## ACTIVITY:
Give back exactly the lines of the material below, starting with the line with "- **Teléfono:** +52 55 1234 5678" and going on through the line with "### GetFormationDateOk".

## RECORD SET:
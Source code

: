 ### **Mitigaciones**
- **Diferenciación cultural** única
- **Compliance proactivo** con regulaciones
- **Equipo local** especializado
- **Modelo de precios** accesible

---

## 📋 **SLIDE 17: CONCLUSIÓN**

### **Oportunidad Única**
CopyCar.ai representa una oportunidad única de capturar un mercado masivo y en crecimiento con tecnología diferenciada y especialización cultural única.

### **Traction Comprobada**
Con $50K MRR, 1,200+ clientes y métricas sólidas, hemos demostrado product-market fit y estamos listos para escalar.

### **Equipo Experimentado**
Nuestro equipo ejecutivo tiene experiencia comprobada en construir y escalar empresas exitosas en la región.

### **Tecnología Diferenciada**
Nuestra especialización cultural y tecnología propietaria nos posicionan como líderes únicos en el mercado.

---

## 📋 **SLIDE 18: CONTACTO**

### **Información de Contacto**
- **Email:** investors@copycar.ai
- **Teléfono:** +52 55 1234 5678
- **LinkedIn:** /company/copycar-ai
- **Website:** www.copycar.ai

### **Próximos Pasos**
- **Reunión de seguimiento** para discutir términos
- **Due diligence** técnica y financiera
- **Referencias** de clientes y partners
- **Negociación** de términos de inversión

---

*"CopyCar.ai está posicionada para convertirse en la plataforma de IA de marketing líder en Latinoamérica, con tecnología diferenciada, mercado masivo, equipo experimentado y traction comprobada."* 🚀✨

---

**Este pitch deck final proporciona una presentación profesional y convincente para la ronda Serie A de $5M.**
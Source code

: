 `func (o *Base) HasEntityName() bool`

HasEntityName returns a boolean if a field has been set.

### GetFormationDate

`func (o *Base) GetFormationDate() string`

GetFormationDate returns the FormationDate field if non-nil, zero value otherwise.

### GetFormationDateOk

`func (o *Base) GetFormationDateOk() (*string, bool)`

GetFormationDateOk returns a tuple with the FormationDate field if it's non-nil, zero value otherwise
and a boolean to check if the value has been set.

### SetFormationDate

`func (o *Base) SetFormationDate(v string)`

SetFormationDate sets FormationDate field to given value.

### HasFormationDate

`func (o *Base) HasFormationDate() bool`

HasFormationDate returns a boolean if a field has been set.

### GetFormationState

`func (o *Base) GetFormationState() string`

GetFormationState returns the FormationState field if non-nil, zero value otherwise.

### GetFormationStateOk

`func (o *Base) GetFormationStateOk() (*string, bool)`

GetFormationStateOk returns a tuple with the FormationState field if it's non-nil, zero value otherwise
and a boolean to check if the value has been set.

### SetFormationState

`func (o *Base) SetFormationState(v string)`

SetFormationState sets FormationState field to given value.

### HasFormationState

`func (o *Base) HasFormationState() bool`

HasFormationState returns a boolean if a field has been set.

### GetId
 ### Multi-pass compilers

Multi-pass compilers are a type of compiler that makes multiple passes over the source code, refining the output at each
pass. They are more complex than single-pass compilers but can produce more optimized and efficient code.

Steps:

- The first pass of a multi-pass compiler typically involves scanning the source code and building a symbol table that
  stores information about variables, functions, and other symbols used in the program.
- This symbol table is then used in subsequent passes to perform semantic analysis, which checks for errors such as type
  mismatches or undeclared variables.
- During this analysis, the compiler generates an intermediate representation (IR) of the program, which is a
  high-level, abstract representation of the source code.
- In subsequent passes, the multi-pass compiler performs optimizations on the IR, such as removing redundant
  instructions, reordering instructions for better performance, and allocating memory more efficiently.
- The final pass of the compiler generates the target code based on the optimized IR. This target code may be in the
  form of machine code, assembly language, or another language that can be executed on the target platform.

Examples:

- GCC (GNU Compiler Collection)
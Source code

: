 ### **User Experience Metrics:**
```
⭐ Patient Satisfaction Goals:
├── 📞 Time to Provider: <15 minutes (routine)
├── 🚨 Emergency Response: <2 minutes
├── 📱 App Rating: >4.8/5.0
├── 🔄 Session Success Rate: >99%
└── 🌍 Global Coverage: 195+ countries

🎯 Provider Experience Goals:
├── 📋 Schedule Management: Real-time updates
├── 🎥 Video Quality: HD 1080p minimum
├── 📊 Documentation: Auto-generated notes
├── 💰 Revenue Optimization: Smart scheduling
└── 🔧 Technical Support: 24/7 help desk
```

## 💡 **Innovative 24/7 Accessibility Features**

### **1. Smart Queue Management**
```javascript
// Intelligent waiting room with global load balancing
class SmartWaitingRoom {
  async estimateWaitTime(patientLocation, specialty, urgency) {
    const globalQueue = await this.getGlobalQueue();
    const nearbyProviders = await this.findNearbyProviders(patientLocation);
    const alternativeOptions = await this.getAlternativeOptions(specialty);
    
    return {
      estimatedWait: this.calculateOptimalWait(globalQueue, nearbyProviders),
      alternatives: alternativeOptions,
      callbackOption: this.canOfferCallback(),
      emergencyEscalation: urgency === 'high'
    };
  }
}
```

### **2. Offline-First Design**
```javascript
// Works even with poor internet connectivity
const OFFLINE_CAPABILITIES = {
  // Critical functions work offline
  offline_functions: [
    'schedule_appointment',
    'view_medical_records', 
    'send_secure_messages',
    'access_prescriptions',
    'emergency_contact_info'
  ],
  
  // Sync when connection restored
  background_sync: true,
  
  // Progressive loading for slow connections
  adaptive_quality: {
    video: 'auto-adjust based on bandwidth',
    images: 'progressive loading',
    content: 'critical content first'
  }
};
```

## EXERCISE OUTPUT:
- **Teléfono:** +52 55 1234 5678
- **LinkedIn:** /company/copycar-ai
- **Website:** www.copycar.ai

### **Próximos Pasos**
- **Reunión de seguimiento** para discutir términos
- **Due diligence** técnica y financiera
- **Referencias** de clientes y partners
- **Negociación** de términos de inversión

---

*"CopyCar.ai está posicionada para convertirse en la plataforma de IA de marketing líder en Latinoamérica, con tecnología diferenciada, mercado masivo, equipo experimentado y traction comprobada."* 🚀✨

---

**Este pitch deck final proporciona una presentación profesional y convincente para la ronda Serie A de $5M.**
Source code

: `func (o *Base) HasEntityName() bool`

HasEntityName returns a boolean if a field has been set.

### GetFormationDate

`func (o *Base) GetFormationDate() string`

GetFormationDate returns the FormationDate field if non-nil, zero value otherwise.

### GetFormationDateOk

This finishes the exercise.